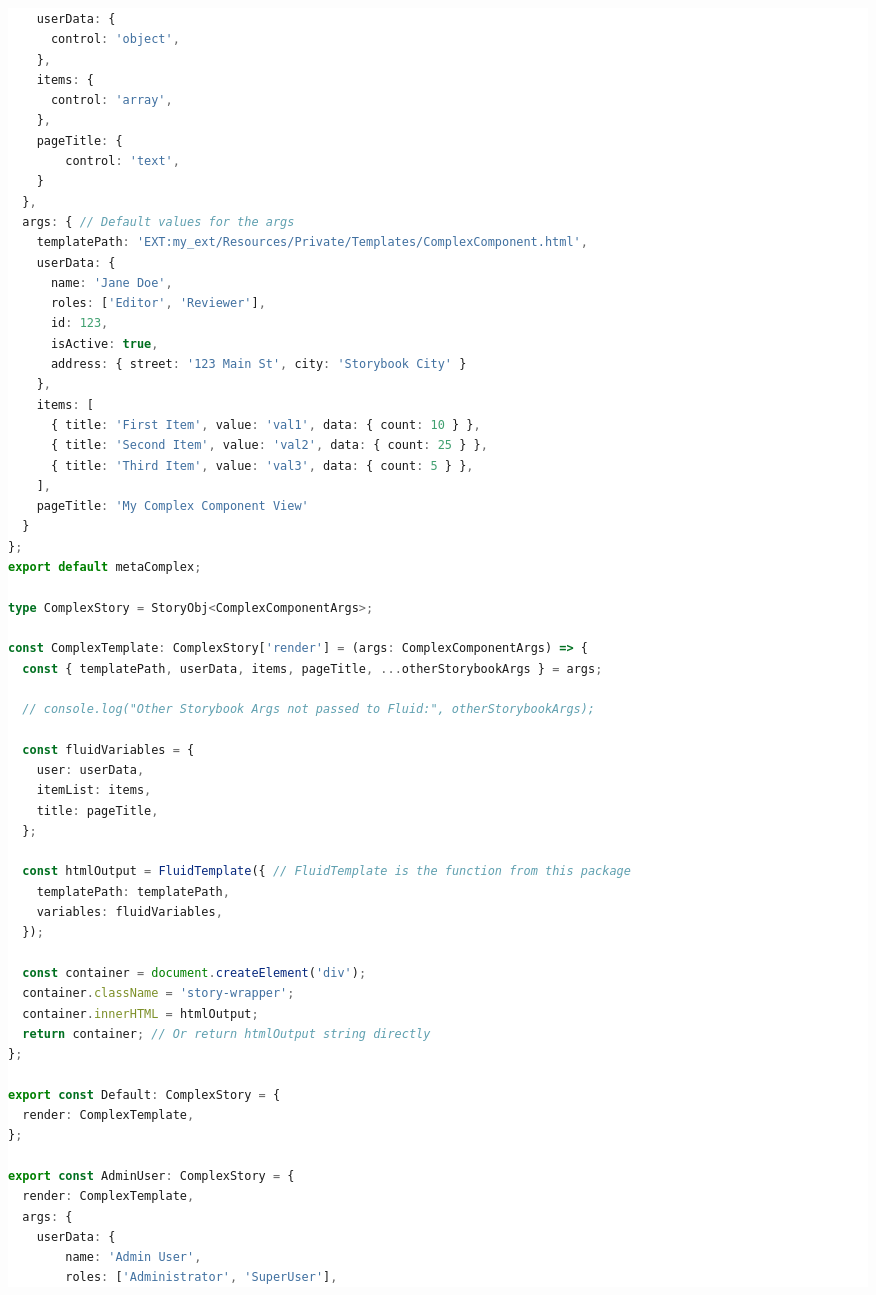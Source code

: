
 ```typescript
    userData: {
      control: 'object',
    },
    items: {
      control: 'array',
    },
    pageTitle: {
        control: 'text',
    }
  },
  args: { // Default values for the args
    templatePath: 'EXT:my_ext/Resources/Private/Templates/ComplexComponent.html',
    userData: {
      name: 'Jane Doe',
      roles: ['Editor', 'Reviewer'],
      id: 123,
      isActive: true,
      address: { street: '123 Main St', city: 'Storybook City' }
    },
    items: [
      { title: 'First Item', value: 'val1', data: { count: 10 } },
      { title: 'Second Item', value: 'val2', data: { count: 25 } },
      { title: 'Third Item', value: 'val3', data: { count: 5 } },
    ],
    pageTitle: 'My Complex Component View'
  }
};
export default metaComplex;

type ComplexStory = StoryObj<ComplexComponentArgs>;

const ComplexTemplate: ComplexStory['render'] = (args: ComplexComponentArgs) => {
  const { templatePath, userData, items, pageTitle, ...otherStorybookArgs } = args;

  // console.log("Other Storybook Args not passed to Fluid:", otherStorybookArgs);

  const fluidVariables = {
    user: userData,
    itemList: items,
    title: pageTitle,
  };

  const htmlOutput = FluidTemplate({ // FluidTemplate is the function from this package
    templatePath: templatePath,
    variables: fluidVariables,
  });

  const container = document.createElement('div');
  container.className = 'story-wrapper';
  container.innerHTML = htmlOutput;
  return container; // Or return htmlOutput string directly
};

export const Default: ComplexStory = {
  render: ComplexTemplate,
};

export const AdminUser: ComplexStory = {
  render: ComplexTemplate,
  args: {
    userData: {
        name: 'Admin User',
        roles: ['Administrator', 'SuperUser'],
```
####
### What the task asks:
In the data above, find each line that has the word "items" and copy it out.

### Written reply:
    items: {
    items: [
  const { templatePath, userData, items, pageTitle, ...otherStorybookArgs } = args;
    itemList: items,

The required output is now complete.